This summer the issue of recording on-duty police officers has received a great deal of media attention. Camera-wielding citizens were arrested in Maryland, Illinois, and Massachusetts under interpretations of state wiretapping laws, while others were arrested in New Hampshire, Ohio, Oregon, Florida, and elsewhere based on vaguer charges related to obstructing or interfering with a police officer.

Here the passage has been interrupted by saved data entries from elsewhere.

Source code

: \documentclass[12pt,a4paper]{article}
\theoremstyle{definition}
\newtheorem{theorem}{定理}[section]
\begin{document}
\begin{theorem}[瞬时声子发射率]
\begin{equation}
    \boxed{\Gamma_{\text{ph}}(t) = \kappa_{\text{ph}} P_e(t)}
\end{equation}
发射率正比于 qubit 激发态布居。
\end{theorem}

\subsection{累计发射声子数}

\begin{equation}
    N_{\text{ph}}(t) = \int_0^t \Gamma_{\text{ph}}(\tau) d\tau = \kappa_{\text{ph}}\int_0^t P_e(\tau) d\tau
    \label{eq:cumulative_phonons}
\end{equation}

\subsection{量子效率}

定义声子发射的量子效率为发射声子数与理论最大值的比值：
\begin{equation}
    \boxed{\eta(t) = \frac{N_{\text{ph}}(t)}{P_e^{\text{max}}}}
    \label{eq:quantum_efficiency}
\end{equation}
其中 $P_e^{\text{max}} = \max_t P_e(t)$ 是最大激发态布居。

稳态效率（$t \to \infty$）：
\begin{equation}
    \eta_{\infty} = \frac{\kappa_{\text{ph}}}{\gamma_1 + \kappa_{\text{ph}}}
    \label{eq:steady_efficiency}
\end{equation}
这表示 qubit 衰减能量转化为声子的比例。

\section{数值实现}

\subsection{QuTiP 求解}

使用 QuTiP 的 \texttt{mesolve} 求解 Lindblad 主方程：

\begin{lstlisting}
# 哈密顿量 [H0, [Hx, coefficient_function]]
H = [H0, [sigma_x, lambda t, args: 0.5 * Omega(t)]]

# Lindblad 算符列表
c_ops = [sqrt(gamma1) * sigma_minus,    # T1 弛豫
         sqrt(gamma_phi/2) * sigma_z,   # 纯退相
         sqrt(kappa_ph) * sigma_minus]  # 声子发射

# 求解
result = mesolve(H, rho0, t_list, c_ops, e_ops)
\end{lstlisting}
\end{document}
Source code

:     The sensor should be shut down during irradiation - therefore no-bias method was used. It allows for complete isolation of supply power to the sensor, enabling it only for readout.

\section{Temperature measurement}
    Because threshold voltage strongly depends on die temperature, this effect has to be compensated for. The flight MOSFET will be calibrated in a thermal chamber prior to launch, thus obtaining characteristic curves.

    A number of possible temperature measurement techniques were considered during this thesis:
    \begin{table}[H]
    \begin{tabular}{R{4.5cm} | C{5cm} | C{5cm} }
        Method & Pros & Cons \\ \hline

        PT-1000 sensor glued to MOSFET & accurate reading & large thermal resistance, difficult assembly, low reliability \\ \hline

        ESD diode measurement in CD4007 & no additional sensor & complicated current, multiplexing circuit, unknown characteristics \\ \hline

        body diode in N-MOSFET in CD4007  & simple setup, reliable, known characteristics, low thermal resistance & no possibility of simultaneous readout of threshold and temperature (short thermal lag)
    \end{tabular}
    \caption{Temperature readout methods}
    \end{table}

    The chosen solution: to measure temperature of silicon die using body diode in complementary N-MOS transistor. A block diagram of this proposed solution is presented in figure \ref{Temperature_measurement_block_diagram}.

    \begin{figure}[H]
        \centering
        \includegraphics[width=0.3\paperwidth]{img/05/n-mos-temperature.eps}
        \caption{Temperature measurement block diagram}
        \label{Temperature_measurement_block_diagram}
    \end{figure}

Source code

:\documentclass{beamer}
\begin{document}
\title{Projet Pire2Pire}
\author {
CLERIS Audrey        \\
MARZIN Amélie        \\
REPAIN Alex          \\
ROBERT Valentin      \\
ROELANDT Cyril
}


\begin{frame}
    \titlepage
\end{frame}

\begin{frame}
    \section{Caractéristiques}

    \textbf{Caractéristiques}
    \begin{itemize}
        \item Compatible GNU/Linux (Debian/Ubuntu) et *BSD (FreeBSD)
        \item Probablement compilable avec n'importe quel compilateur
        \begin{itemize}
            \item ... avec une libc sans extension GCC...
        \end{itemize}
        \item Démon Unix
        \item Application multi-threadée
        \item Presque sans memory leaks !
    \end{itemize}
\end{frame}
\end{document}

So far Massachusetts is the only state to explicitly uphold a conviction for recording on-duty cops, and Illinois and Massachusetts are the only states where it is clearly illegal. The Illinois law has yet to be considered by the state’s Supreme Court, while the Massachusetts law has yet to be upheld by a federal appeals court. Maryland Attorney General Douglas Gansler recently issued an opinion concluding that arrests for recording cops are based on a misreading of the state’s wiretapping statute, but that opinion isn’t binding on local prosecutors.

 
In the remaining 47 states, the law is clearer: It is generally legal to record the police, as long as you don’t physically interfere with them. You may be unfairly harassed, questioned, or even arrested, but it’s unlikely you will be charged, much less convicted. (These are general observations and should not be treated as legal advice.)

One reason this issue has heated up recently is that the democratization of technology has made it easier than ever for just about anyone to pull out a camera and quickly document an encounter with police. So what’s the best way to record cops? Here is a quick rundown of the technology that’s out there.

Continue reading original article here…. 

Sep 6

[From the John Birch Society, original article here ]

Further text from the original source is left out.